(TASK): Repeat the data exactly, leaving out any image.

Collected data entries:
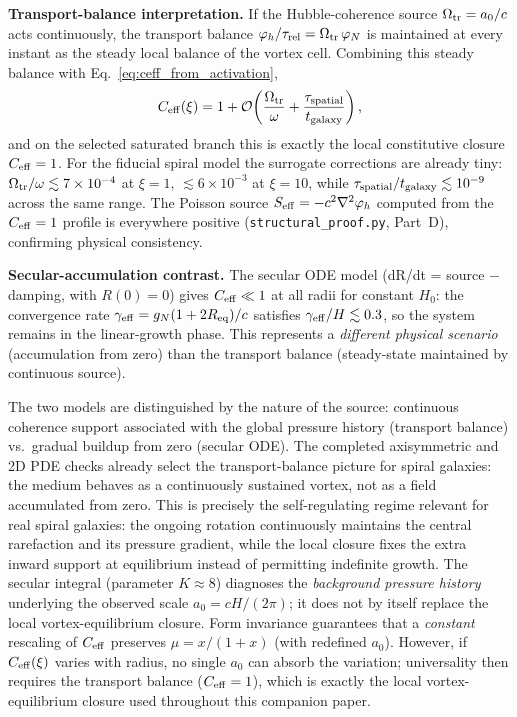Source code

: \documentclass[11pt]{article}
\begin{document}
\textbf{Transport-balance interpretation.}
If the Hubble-coherence source $\Omega_{\rm tr}=a_0/c$ acts
continuously, the transport balance
$\varphi_h/\tau_{\rm rel}=\Omega_{\rm tr}\,\varphi_N$ is
maintained at every instant as the steady local balance of
the vortex cell.
Combining this steady balance with Eq.~\eqref{eq:ceff_from_activation},
\begin{equation}
C_{\rm eff}(\xi) = 1 + \mathcal{O}\!\left(
\frac{\Omega_{\rm tr}}{\omega}
+ \frac{\tau_{\rm spatial}}{t_{\rm galaxy}}
\right),
\label{eq:ceff_unity}
\end{equation}
and on the selected saturated branch this is exactly the local constitutive
closure $C_{\rm eff}=1$.  For the fiducial spiral model the surrogate
corrections are already tiny:
$\Omega_{\rm tr}/\omega\lesssim7\times10^{-4}$ at $\xi=1$,
$\lesssim6\times10^{-3}$ at $\xi=10$, while
$\tau_{\rm spatial}/t_{\rm galaxy}\lesssim10^{-9}$ across the same range.
The Poisson source
$S_{\rm eff}=-c^2\nabla^2\varphi_h$ computed from the $C_{\rm eff}=1$
profile is everywhere positive (\texttt{structural\_proof.py}, Part~D),
confirming physical consistency.

\textbf{Secular-accumulation contrast.}
The secular ODE model (dR/dt = source $-$ damping, with $R(0)=0$)
gives $C_{\rm eff}\ll 1$ at all radii for constant $H_0$:
the convergence rate $\gamma_{\rm eff}=g_N(1+2R_{\rm eq})/c$
satisfies $\gamma_{\rm eff}/H\lesssim 0.3$, so the system remains
in the linear-growth phase.
This represents a \emph{different physical scenario}
(accumulation from zero) than the transport balance
(steady-state maintained by continuous source).

The two models are distinguished by the nature of the
source: continuous coherence support associated with the
global pressure history (transport balance)
vs.\ gradual buildup from zero (secular ODE).
The completed axisymmetric and 2D PDE checks already select
the transport-balance picture for spiral galaxies: the
medium behaves as a continuously sustained vortex, not as a
field accumulated from zero.
This is precisely the self-regulating regime relevant for real spiral
galaxies: the ongoing rotation continuously maintains the central
rarefaction and its pressure gradient, while the local closure fixes the
extra inward support at equilibrium instead of permitting indefinite
growth.
The secular integral (parameter $K\approx 8$) diagnoses
the \emph{background pressure history} underlying the observed
scale $a_0=cH/(2\pi)$; it does not by itself replace the local
vortex-equilibrium closure.
Form invariance guarantees that a \emph{constant} rescaling
of $C_{\rm eff}$ preserves $\mu=x/(1+x)$ (with redefined
$a_0$).  However, if $C_{\rm eff}(\xi)$ varies with radius,
no single $a_0$ can absorb the variation; universality
then requires the transport balance ($C_{\rm eff}=1$),
which is exactly the local vortex-equilibrium closure used
throughout this companion paper.
\end{document}
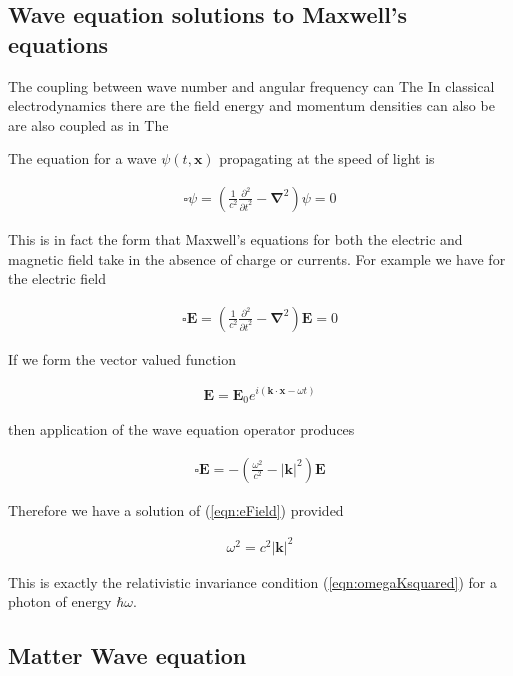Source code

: \documentclass[]{eliblog}
\newcommand{\Abs}[1]{{\left\lvert{#1}\right\rvert}}
\newcommand{\BE}[0]{\mathbf{E}}
\newcommand{\Bk}[0]{\mathbf{k}}
\newcommand{\Bx}[0]{\mathbf{x}}
\newcommand{\spacegrad}[0]{\boldsymbol{\nabla}}
\newcommand{\delambertian}[0]{\square}
\begin{document}
\subsection{Wave equation solutions to Maxwell's equations}

The coupling between wave number and angular frequency can 
The 
In classical electrodynamics there are the field energy and momentum densities can also be are also coupled as in 
The 

The equation for a wave $\psi(t,\Bx)$ propagating at the speed of light is

\begin{align}
\delambertian \psi = \left( \frac{1}{c^2}\frac{\partial^2}{{\partial t}^2} - \spacegrad^2 \right) \psi = 0
\end{align}

This is in fact the form that Maxwell's equations for both the electric and magnetic field take in the absence of charge or currents.
For example we have for the electric field

\begin{align}\label{eqn:eField}
\delambertian \BE = \left( \frac{1}{c^2}\frac{\partial^2}{{\partial t}^2} - \spacegrad^2 \right) \BE = 0
\end{align}

If we form the vector valued function

\begin{align}\label{eqn:testSolutionE}
\BE = \BE_0 e^{ i( \Bk \cdot \Bx - \omega t ) }
\end{align}

then application of the wave equation operator produces

\begin{align}\label{eqn:boxApplied}
\delambertian \BE = -\left( \frac{\omega^2}{c^2} - \Abs{\Bk}^2 \right) \BE
\end{align}

Therefore we have a solution of (\ref{eqn:eField}) provided

\begin{align}
\omega^2 = c^2 \Abs{\Bk}^2
\end{align}

This is exactly the relativistic invariance condition (\ref{eqn:omegaKsquared}) for a photon of energy $\hbar \omega$.

\subsection{Matter Wave equation}
\end{document}
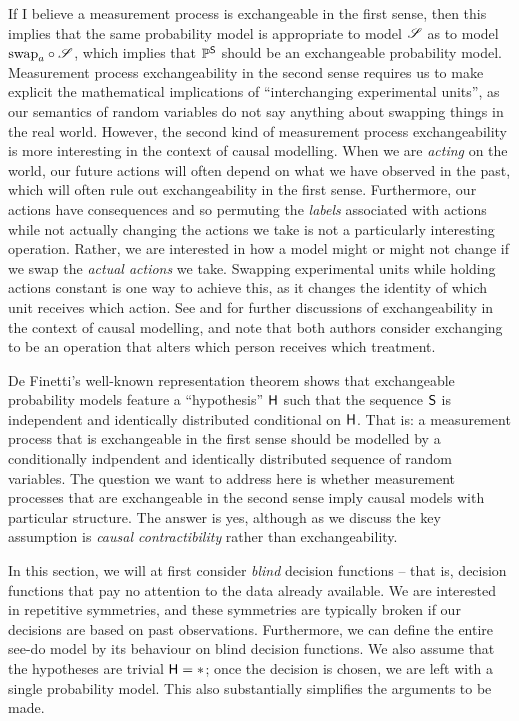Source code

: If I believe a measurement process is exchangeable in the first sense, then this implies that the same probability model is appropriate to model $\mathscr{S}$ as to model $\text{swap}_a\circ \mathscr{S}$, which implies that $\mathbb{P}^{\mathsf{S}}$ should be an exchangeable probability model. Measurement process exchangeability in the second sense requires us to make explicit the mathematical implications of ``interchanging experimental units'', as our semantics of random variables do not say anything about swapping things in the real world. However, the second kind of measurement process exchangeability is more interesting in the context of causal modelling. When we are \emph{acting} on the world, our future actions will often depend on what we have observed in the past, which will often rule out exchangeability in the first sense. Furthermore, our actions have consequences and so permuting the \emph{labels} associated with actions while not actually changing the actions we take is not a particularly interesting operation. Rather, we are interested in how a model might or might not change if we swap the \emph{actual actions} we take. Swapping experimental units while holding actions constant is one way to achieve this, as it changes the identity of which unit receives which action. See \citet{dawid_decision-theoretic_2020} and \citet{greenland_identifiability_1986} for further discussions of exchangeability in the context of causal modelling, and note that both authors consider exchanging to be an operation that alters which person receives which treatment.

De Finetti's well-known representation theorem shows that exchangeable probability models feature a ``hypothesis'' $\mathsf{H}$ such that the sequence $\mathsf{S}$ is independent and identically distributed conditional on $\mathsf{H}$. That is: a measurement process that is exchangeable in the first sense should be modelled by a conditionally indpendent and identically distributed sequence of random variables. The question we want to address here is whether measurement processes that are exchangeable in the second sense imply causal models with particular structure. The answer is yes, although as we discuss the key assumption is \emph{causal contractibility} rather than exchangeability.

In this section, we will at first consider \emph{blind} decision functions -- that is, decision functions that pay no attention to the data already available. We are interested in repetitive symmetries, and these symmetries are typically broken if our decisions are based on past observations. Furthermore, we can define the entire see-do model by its behaviour on blind decision functions. We also assume that the hypotheses are trivial $\mathsf{H}=*$; once the decision is chosen, we are left with a single probability model. This also substantially simplifies the arguments to be made.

(THE ANSWER):
Source code

: \documentclass[11pt]{article}
\begin{document}
\textbf{Transport-balance interpretation.}
If the Hubble-coherence source $\Omega_{\rm tr}=a_0/c$ acts
continuously, the transport balance
$\varphi_h/\tau_{\rm rel}=\Omega_{\rm tr}\,\varphi_N$ is
maintained at every instant as the steady local balance of
the vortex cell.
Combining this steady balance with Eq.~\eqref{eq:ceff_from_activation},
\begin{equation}
C_{\rm eff}(\xi) = 1 + \mathcal{O}\!\left(
\frac{\Omega_{\rm tr}}{\omega}
+ \frac{\tau_{\rm spatial}}{t_{\rm galaxy}}
\right),
\label{eq:ceff_unity}
\end{equation}
and on the selected saturated branch this is exactly the local constitutive
closure $C_{\rm eff}=1$.  For the fiducial spiral model the surrogate
corrections are already tiny:
$\Omega_{\rm tr}/\omega\lesssim7\times10^{-4}$ at $\xi=1$,
$\lesssim6\times10^{-3}$ at $\xi=10$, while
$\tau_{\rm spatial}/t_{\rm galaxy}\lesssim10^{-9}$ across the same range.
The Poisson source
$S_{\rm eff}=-c^2\nabla^2\varphi_h$ computed from the $C_{\rm eff}=1$
profile is everywhere positive (\texttt{structural\_proof.py}, Part~D),
confirming physical consistency.

\textbf{Secular-accumulation contrast.}
The secular ODE model (dR/dt = source $-$ damping, with $R(0)=0$)
gives $C_{\rm eff}\ll 1$ at all radii for constant $H_0$:
the convergence rate $\gamma_{\rm eff}=g_N(1+2R_{\rm eq})/c$
satisfies $\gamma_{\rm eff}/H\lesssim 0.3$, so the system remains
in the linear-growth phase.
This represents a \emph{different physical scenario}
(accumulation from zero) than the transport balance
(steady-state maintained by continuous source).

The two models are distinguished by the nature of the
source: continuous coherence support associated with the
global pressure history (transport balance)
vs.\ gradual buildup from zero (secular ODE).
The completed axisymmetric and 2D PDE checks already select
the transport-balance picture for spiral galaxies: the
medium behaves as a continuously sustained vortex, not as a
field accumulated from zero.
This is precisely the self-regulating regime relevant for real spiral
galaxies: the ongoing rotation continuously maintains the central
rarefaction and its pressure gradient, while the local closure fixes the
extra inward support at equilibrium instead of permitting indefinite
growth.
The secular integral (parameter $K\approx 8$) diagnoses
the \emph{background pressure history} underlying the observed
scale $a_0=cH/(2\pi)$; it does not by itself replace the local
vortex-equilibrium closure.
Form invariance guarantees that a \emph{constant} rescaling
of $C_{\rm eff}$ preserves $\mu=x/(1+x)$ (with redefined
$a_0$).  However, if $C_{\rm eff}(\xi)$ varies with radius,
no single $a_0$ can absorb the variation; universality
then requires the transport balance ($C_{\rm eff}=1$),
which is exactly the local vortex-equilibrium closure used
throughout this companion paper.
\end{document}
Source code

: \documentclass[]{eliblog}
\newcommand{\Abs}[1]{{\left\lvert{#1}\right\rvert}}
\newcommand{\BE}[0]{\mathbf{E}}
\newcommand{\Bk}[0]{\mathbf{k}}
\newcommand{\Bx}[0]{\mathbf{x}}
\newcommand{\spacegrad}[0]{\boldsymbol{\nabla}}
\newcommand{\delambertian}[0]{\square}
\begin{document}
\subsection{Wave equation solutions to Maxwell's equations}

The coupling between wave number and angular frequency can 
The 
In classical electrodynamics there are the field energy and momentum densities can also be are also coupled as in 
The 

The equation for a wave $\psi(t,\Bx)$ propagating at the speed of light is

\begin{align}
\delambertian \psi = \left( \frac{1}{c^2}\frac{\partial^2}{{\partial t}^2} - \spacegrad^2 \right) \psi = 0
\end{align}

This is in fact the form that Maxwell's equations for both the electric and magnetic field take in the absence of charge or currents.
For example we have for the electric field

\begin{align}\label{eqn:eField}
\delambertian \BE = \left( \frac{1}{c^2}\frac{\partial^2}{{\partial t}^2} - \spacegrad^2 \right) \BE = 0
\end{align}

If we form the vector valued function

\begin{align}\label{eqn:testSolutionE}
\BE = \BE_0 e^{ i( \Bk \cdot \Bx - \omega t ) }
\end{align}

then application of the wave equation operator produces

\begin{align}\label{eqn:boxApplied}
\delambertian \BE = -\left( \frac{\omega^2}{c^2} - \Abs{\Bk}^2 \right) \BE
\end{align}

Therefore we have a solution of (\ref{eqn:eField}) provided

\begin{align}
\omega^2 = c^2 \Abs{\Bk}^2
\end{align}

This is exactly the relativistic invariance condition (\ref{eqn:omegaKsquared}) for a photon of energy $\hbar \omega$.

\subsection{Matter Wave equation}
\end{document}
Source code

: If I believe a measurement process is exchangeable in the first sense, then this implies that the same probability model is appropriate to model $\mathscr{S}$ as to model $\text{swap}_a\circ \mathscr{S}$, which implies that $\mathbb{P}^{\mathsf{S}}$ should be an exchangeable probability model. Measurement process exchangeability in the second sense requires us to make explicit the mathematical implications of ``interchanging experimental units'', as our semantics of random variables do not say anything about swapping things in the real world. However, the second kind of measurement process exchangeability is more interesting in the context of causal modelling. When we are \emph{acting} on the world, our future actions will often depend on what we have observed in the past, which will often rule out exchangeability in the first sense. Furthermore, our actions have consequences and so permuting the \emph{labels} associated with actions while not actually changing the actions we take is not a particularly interesting operation. Rather, we are interested in how a model might or might not change if we swap the \emph{actual actions} we take. Swapping experimental units while holding actions constant is one way to achieve this, as it changes the identity of which unit receives which action. See \citet{dawid_decision-theoretic_2020} and \citet{greenland_identifiability_1986} for further discussions of exchangeability in the context of causal modelling, and note that both authors consider exchanging to be an operation that alters which person receives which treatment.

De Finetti's well-known representation theorem shows that exchangeable probability models feature a ``hypothesis'' $\mathsf{H}$ such that the sequence $\mathsf{S}$ is independent and identically distributed conditional on $\mathsf{H}$. That is: a measurement process that is exchangeable in the first sense should be modelled by a conditionally indpendent and identically distributed sequence of random variables. The question we want to address here is whether measurement processes that are exchangeable in the second sense imply causal models with particular structure. The answer is yes, although as we discuss the key assumption is \emph{causal contractibility} rather than exchangeability.

In this section, we will at first consider \emph{blind} decision functions -- that is, decision functions that pay no attention to the data already available. We are interested in repetitive symmetries, and these symmetries are typically broken if our decisions are based on past observations. Furthermore, we can define the entire see-do model by its behaviour on blind decision functions. We also assume that the hypotheses are trivial $\mathsf{H}=*$; once the decision is chosen, we are left with a single probability model. This also substantially simplifies the arguments to be made.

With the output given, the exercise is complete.